◆ EXERCISE DESCRIPTION
If a line of the records contains the string "request", copy it out.

◆ SOURCE INFORMATION
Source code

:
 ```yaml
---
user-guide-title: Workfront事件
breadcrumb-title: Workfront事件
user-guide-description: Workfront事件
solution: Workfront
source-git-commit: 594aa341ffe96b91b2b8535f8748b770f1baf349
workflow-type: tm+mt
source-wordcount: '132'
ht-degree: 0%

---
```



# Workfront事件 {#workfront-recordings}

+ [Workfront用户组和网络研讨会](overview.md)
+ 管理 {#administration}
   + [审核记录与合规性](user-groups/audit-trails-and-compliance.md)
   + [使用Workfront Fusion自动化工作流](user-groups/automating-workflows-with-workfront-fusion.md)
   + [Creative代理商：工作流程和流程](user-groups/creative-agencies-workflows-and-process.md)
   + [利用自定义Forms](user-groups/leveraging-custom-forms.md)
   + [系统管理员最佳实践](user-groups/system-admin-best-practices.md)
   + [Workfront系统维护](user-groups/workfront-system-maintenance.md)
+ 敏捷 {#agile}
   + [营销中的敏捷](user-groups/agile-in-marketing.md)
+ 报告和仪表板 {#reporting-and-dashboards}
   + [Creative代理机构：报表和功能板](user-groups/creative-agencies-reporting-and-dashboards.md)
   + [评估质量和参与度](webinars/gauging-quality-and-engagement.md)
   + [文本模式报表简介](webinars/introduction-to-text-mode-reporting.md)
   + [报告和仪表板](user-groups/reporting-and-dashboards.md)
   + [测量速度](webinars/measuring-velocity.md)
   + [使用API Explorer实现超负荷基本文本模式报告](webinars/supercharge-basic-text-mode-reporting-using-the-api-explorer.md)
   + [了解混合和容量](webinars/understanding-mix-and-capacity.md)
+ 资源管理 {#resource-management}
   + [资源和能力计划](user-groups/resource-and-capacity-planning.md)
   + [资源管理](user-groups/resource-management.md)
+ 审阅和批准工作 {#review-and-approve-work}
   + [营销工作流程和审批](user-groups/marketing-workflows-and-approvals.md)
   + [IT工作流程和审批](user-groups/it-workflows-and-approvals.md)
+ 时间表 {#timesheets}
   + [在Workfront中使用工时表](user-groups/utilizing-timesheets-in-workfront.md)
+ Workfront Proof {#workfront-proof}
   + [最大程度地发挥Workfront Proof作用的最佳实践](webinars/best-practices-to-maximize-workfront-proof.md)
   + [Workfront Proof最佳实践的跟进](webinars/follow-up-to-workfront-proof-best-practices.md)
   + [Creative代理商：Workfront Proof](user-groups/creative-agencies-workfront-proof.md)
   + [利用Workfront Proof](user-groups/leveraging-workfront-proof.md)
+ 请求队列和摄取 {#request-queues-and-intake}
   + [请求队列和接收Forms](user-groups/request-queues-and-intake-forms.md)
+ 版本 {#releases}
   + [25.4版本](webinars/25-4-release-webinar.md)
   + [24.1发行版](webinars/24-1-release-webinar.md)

◆ OUTPUT OF THE EXERCISE
+ 请求队列和摄取 {#request-queues-and-intake}
   + [请求队列和接收Forms](user-groups/request-queues-and-intake-forms.md)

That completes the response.